The distinguishedName has that info, but I do not know for the life of me how to make it "readable" and not contain all the CN=,OU=,OU=,DC=,DC=,DC= stuff. I am sure it is something right under my nose and I am going to feel silly once someone points it out.
Example:
CN=Server123,OU=Prod,OU=Servers,DC=help,DC=me,DC=out
To something like:
Prod/Servers
Solved! Go to Solution.
Sorry, I posted in haste.
I am using the Active Directory connector in Power BI to get information on servers in our domain. I would like to display the servers OU information also on this report. I can then create a filter to show a count of servers in certain OUs. I just need the OU information to be in a better format than what is in the distinguishedName colum.
If I add that to the report as it sits, it has all the LDAP information included.
Example: CN=Server123,OU=Prod,OU=Servers,DC=help,DC=me,DC=out
Format desired: Prod/Servers
Hope that makes more sense.
Was able to resolve this on my own.
I split the column using custom delimiters to break out the information and then replaced the text.
Split column
Custom Delimiter - CN=, (left most)
Then proceeded to do the same for the end (DC info)
Split the new column off again - Custom Delimiter - DC=, (left most)
This left me with OU=something,OU=something
I replaced the text on that colum to change OU= to a "/"

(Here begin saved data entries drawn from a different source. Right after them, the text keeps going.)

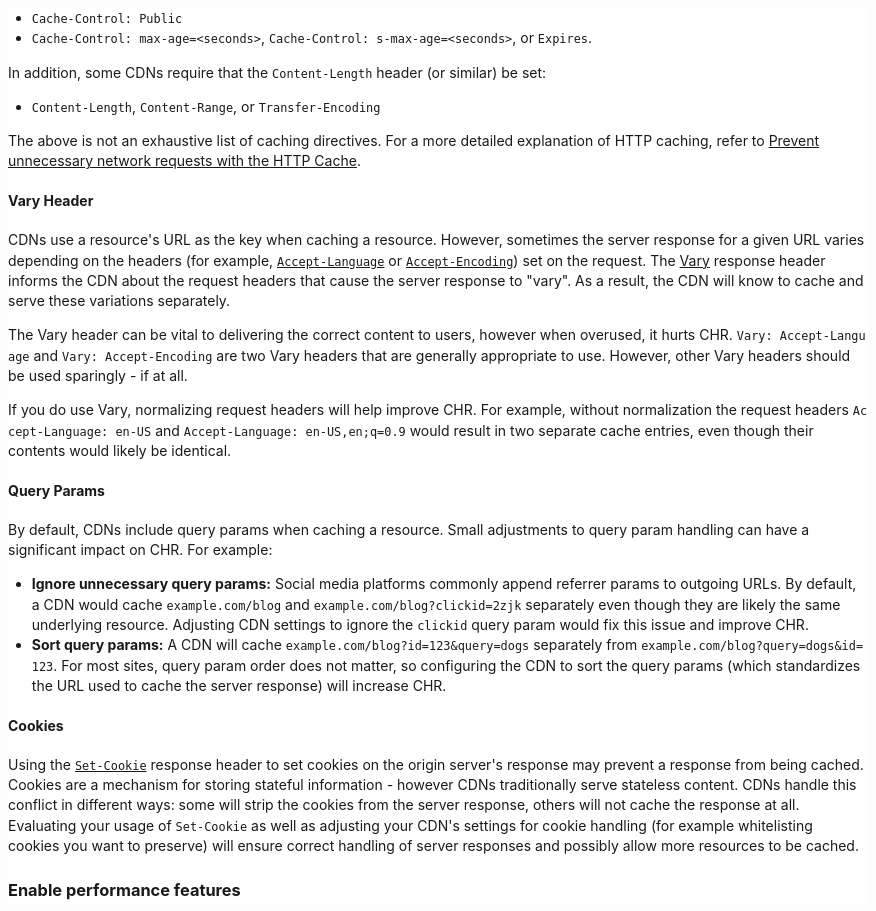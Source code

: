 *  `Cache-Control: Public`
*  `Cache-Control: max-age=<seconds>`, `Cache-Control: s-max-age=<seconds>`, or `Expires`.

In addition, some CDNs require that the `Content-Length` header (or similar) be set:
*   `Content-Length`, `Content-Range`, or `Transfer-Encoding`

The above is not an exhaustive list of caching directives. For a more detailed explanation of HTTP caching, refer to [Prevent unnecessary network requests with the HTTP Cache](https://web.dev/http-cache/).

#### Vary Header

CDNs use a resource's URL as the key when caching a resource. However, sometimes the server response for a given URL varies depending on the headers (for example, [`Accept-Language`](https://developer.mozilla.org/en-US/docs/Web/HTTP/Headers/Accept-Language) or [`Accept-Encoding`](https://developer.mozilla.org/en-US/docs/Web/HTTP/Headers/Accept-Encoding)) set on the request. The [Vary](https://developer.mozilla.org/en-US/docs/Web/HTTP/Headers/Vary) response header informs the CDN about the request headers that cause the server response to "vary". As a result, the CDN will know to cache and serve these variations separately.

The Vary header can be vital to delivering the correct content to users, however when overused, it hurts CHR. `Vary: Accept-Language` and `Vary: Accept-Encoding` are two Vary headers that are generally appropriate to use. However, other Vary headers should be used sparingly - if at all.

If you do use Vary, normalizing request headers will help improve CHR. For example, without normalization the request headers `Accept-Language: en-US` and `Accept-Language: en-US,en;q=0.9` would result in two separate cache entries, even though their contents would likely be identical.

#### Query Params

By default, CDNs include query params when caching a resource. Small adjustments to query param handling can have a significant impact on CHR. For example:

*   **Ignore unnecessary query params:** Social media platforms commonly append referrer params to outgoing URLs. By default, a CDN would cache `example.com/blog` and `example.com/blog?clickid=2zjk` separately even though they are likely the same underlying resource. Adjusting CDN settings to ignore the `clickid` query param would fix this issue and improve CHR.
*   **Sort query params:** A CDN will cache `example.com/blog?id=123&query=dogs` separately from `example.com/blog?query=dogs&id=123`. For most sites, query param order does not matter, so configuring the CDN to sort the query params (which standardizes the URL used to cache the server response) will increase CHR.

#### Cookies

Using the [`Set-Cookie`](https://developer.mozilla.org/en-US/docs/Web/HTTP/Headers/Set-Cookie) response header to set cookies on the origin server's response may prevent a response from being cached. Cookies are a mechanism for storing stateful information - however CDNs traditionally serve stateless content. CDNs handle this conflict in different ways: some will strip the cookies from the server response, others will not cache the response at all. Evaluating your usage of `Set-Cookie` as well as adjusting your CDN's settings for cookie handling (for example whitelisting cookies you want to preserve) will ensure correct handling of server responses and possibly allow more resources to be cached.

### Enable performance features
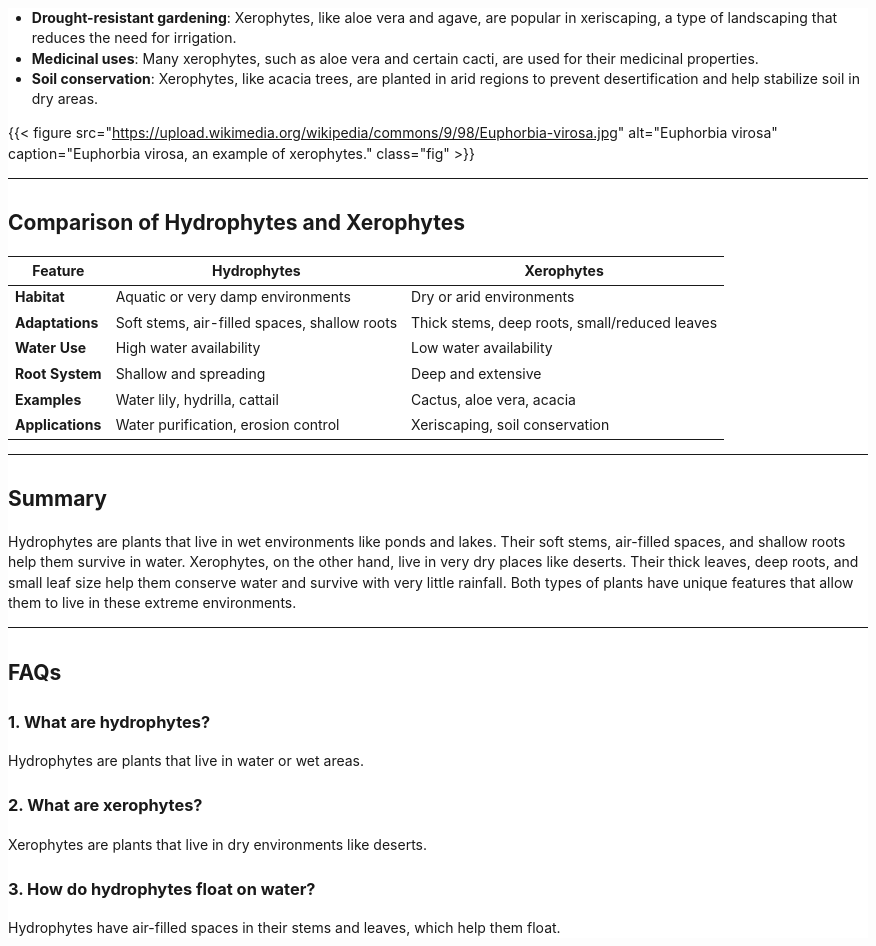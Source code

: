 - **Drought-resistant gardening**: Xerophytes, like aloe vera and agave, are popular in xeriscaping, a type of landscaping that reduces the need for irrigation.
- **Medicinal uses**: Many xerophytes, such as aloe vera and certain cacti, are used for their medicinal properties.
- **Soil conservation**: Xerophytes, like acacia trees, are planted in arid regions to prevent desertification and help stabilize soil in dry areas.

{{< figure src="https://upload.wikimedia.org/wikipedia/commons/9/98/Euphorbia-virosa.jpg" alt="Euphorbia virosa" caption="Euphorbia virosa, an example of xerophytes." class="fig" >}}

---

## Comparison of Hydrophytes and Xerophytes

| Feature          | Hydrophytes                                  | Xerophytes                                    |
| ---------------- | -------------------------------------------- | --------------------------------------------- |
| **Habitat**      | Aquatic or very damp environments            | Dry or arid environments                      |
| **Adaptations**  | Soft stems, air-filled spaces, shallow roots | Thick stems, deep roots, small/reduced leaves |
| **Water Use**    | High water availability                      | Low water availability                        |
| **Root System**  | Shallow and spreading                        | Deep and extensive                            |
| **Examples**     | Water lily, hydrilla, cattail                | Cactus, aloe vera, acacia                     |
| **Applications** | Water purification, erosion control          | Xeriscaping, soil conservation                |

---

## Summary

Hydrophytes are plants that live in wet environments like ponds and lakes. Their soft stems, air-filled spaces, and shallow roots help them survive in water. Xerophytes, on the other hand, live in very dry places like deserts. Their thick leaves, deep roots, and small leaf size help them conserve water and survive with very little rainfall. Both types of plants have unique features that allow them to live in these extreme environments.

---

## FAQs

### 1. What are hydrophytes?

Hydrophytes are plants that live in water or wet areas.

### 2. What are xerophytes?

Xerophytes are plants that live in dry environments like deserts.

### 3. How do hydrophytes float on water?

Hydrophytes have air-filled spaces in their stems and leaves, which help them float.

This left me with a column containing the OU location only. I will do this again with pictures, I know it seems a little hard to understand with just me typing it out.
I don't know if anyone else is still looking at this 4 years on but Bing brought me here searching to do similar.
I couldn't work out how the OP got the desired text using split but it got me thinking and instead of doing two splits, I went to the Transform ribbon and selected Extract > "Text Between Delimiters" and then from "," to ",DC="
Then split this into rows on ",". This left me with one row starting "CN=", where ther emust have been no OU, so I filtered on rows beginning "OU=". (I guess I could also have just split on "," and then done this step also)
Then used Replace Values to replace "OU=" with "".
Finally tidied up by deleting the additional columns that were created during these steps.
Now I have a tidy lookup table of computers and there OUs.